Gloinnen pisze:Może lepiej zanurzyć palce w piasek
krok niby przeciwny pierwszemu [ZŁĘMU] ale jeszcze gorszy -> wiedzie tam gdzie skorpiony i węże
i
Gloinnen pisze:Krzyczeć z całego serca można tylko
odchodząc. Do wewnątrz.
to już kompletne ukatrupienie się, na taki krzyk ROZPACZY nawet Bóg nie patrzy

można powiedzieć że to droga Judaszowej duszy.
zaufał Sanchedrynowi, który nawet w Niewinnym znalazł winę
połasił się na 30 srebrników- warte tyle co piasek na " polu garncarza."
i powiesił się.

Awatar użytkownika
Gloinnen
Administrator
Posty: 12091
Rejestracja: 29 paź 2011, 0:58
Lokalizacja: Lothlórien

Re: *** (Nie warto wyciągać rąk)

#3 Post autor: Gloinnen » 30 lip 2014, 13:15

januszek pisze:wiedzie tam gdzie skorpiony i węże
O, to jeszcze lepiej.

Tak sobie pomyślałam jeszcze o wspomnianym przez Ciebie Judaszu.
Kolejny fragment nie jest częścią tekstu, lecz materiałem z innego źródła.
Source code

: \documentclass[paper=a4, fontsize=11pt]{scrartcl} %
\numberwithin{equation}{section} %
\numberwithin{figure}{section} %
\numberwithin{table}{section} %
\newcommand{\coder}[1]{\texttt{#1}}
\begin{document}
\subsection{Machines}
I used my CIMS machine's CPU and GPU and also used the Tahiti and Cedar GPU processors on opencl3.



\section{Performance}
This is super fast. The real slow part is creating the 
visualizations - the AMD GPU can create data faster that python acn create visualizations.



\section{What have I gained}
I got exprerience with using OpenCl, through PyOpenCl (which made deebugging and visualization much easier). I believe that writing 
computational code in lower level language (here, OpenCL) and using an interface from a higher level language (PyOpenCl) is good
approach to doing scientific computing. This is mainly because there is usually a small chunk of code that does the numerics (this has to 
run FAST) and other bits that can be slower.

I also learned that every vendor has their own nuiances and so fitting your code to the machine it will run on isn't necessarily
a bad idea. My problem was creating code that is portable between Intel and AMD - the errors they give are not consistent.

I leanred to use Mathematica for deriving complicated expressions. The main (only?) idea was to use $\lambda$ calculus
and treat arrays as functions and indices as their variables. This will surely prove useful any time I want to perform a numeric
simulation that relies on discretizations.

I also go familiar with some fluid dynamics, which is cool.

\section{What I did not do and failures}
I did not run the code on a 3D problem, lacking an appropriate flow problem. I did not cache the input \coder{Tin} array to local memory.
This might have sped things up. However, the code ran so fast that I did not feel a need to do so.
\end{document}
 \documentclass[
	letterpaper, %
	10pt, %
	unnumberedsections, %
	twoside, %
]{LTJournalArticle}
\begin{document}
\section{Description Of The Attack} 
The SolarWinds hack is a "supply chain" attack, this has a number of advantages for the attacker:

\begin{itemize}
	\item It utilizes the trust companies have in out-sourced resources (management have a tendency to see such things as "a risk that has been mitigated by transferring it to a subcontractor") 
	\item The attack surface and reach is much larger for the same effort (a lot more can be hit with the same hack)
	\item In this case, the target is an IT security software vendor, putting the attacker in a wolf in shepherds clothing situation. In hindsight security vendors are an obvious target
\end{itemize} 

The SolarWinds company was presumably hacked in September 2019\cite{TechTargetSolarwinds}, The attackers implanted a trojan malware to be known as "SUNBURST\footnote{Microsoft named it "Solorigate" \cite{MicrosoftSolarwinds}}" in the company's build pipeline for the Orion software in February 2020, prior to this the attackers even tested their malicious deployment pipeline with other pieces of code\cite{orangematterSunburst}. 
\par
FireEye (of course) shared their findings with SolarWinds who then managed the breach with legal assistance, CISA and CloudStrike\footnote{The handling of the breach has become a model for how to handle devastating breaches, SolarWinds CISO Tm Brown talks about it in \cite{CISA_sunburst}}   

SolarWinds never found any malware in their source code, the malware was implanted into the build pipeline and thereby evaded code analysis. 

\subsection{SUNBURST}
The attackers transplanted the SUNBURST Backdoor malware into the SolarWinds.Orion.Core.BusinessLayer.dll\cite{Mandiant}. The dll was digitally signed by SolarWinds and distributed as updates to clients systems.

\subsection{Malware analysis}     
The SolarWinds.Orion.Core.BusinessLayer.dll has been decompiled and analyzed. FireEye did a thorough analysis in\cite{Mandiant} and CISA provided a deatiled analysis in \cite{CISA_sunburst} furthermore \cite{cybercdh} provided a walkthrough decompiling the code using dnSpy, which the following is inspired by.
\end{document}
Bardzo dobre nawiązanie.
Chyba najbardziej przeklęta postać wszech czasów.
Zastanawiam się, co musiało się kłębić w jego głowie. Ocen, interpretacji i hipotez jest mnóstwo - ze strony najróżniejszych specjalistów: historyków, archeologów, biblistów, teologów, na dodatek tradycja literacka też pozostawiła mnóstwo "cegiełek".
Jak było naprawdę, nie dowiemy się nigdy.

Ale są takie chwile, kiedy potrafię sobie wyobrazić i poczuć, co działo się w Judaszowym wnętrzu, gdy zakładał sobie pętlę na szyję.
Niechaj inny wiatr dzisiaj twe włosy rozwiewa
Niechaj na niebo inne twoje oczy patrzą
Niechaj inne twym stopom cień rzucają drzewa
Niechaj noc mnie pogodzi z jawą i rozpaczą

/B. Zadura
_________________
E-mail:
glo@osme-pietro.pl

Awatar użytkownika
411
Posty: 1778
Rejestracja: 31 paź 2011, 8:56
Lokalizacja: .de

Re: *** (Nie warto wyciągać rąk)

#4 Post autor: 411 » 30 lip 2014, 13:24

Bardzo dobry, bardzo ludzki wiersz. I prawdziwy zyciowá prawdá.
januszek pisze:na najmniejszy fałszywy ruch?
a jeżeli go nie ma to przecież zawsze można go 'stworzyć' - przeciez jestesmy "jak bogowie"
januszek pisze:krok /.../ ale jeszcze gorszy -> wiedzie tam gdzie skorpiony i węże
Januszek napisal wszystko, ja doceniam rzemioslo.

Pozdrawiam,
J.
Nie będę cytować innych. Poczekam aż inni będą cytować mnie.

januszek
Posty: 701
Rejestracja: 17 mar 2014, 16:53

Re: *** (Nie warto wyciągać rąk)

#5 Post autor: januszek » 30 lip 2014, 14:05

Gloinnen pisze:Tak sobie pomyślałam jeszcze o wspomnianym przez Ciebie Judaszu. [ ... ]
Jak było naprawdę, nie dowiemy się nigdy.
Wbrew pozorom jest zupełnie inaczej.
Wystarczy przestudiować "Poemat Boga - Człowieka"
Judaszowi Jezus poświęcił najwiecej czasu
niestety bezskutecznie.
Poemat ten spisała leżąc w łóżku [obłonie chora] Maria Valtorta a będąc obecną w 'tamtym' czasie.
Udowodnienie sceptykom takiego fenomenu też nie musi być skomplikowane/ pisałem o tym dla skaranie boskie na pw/ wystarczy tylko znaleźć pierwszy całun [ten drugi to ów Turyński ] i odkopać Sodomę .
upały wysuszają M. Martwe i to też jest znak czasu.
pozdr.

Awatar użytkownika
Gloinnen
Administrator
Posty: 12091
Rejestracja: 29 paź 2011, 0:58
Lokalizacja: Lothlórien

Re: *** (Nie warto wyciągać rąk)

#6 Post autor: Gloinnen » 30 lip 2014, 16:14

Czytając fragment wspomnianego dzieła, odnoszący się do osoby Judasza, poczułam naprawdę przerażenie.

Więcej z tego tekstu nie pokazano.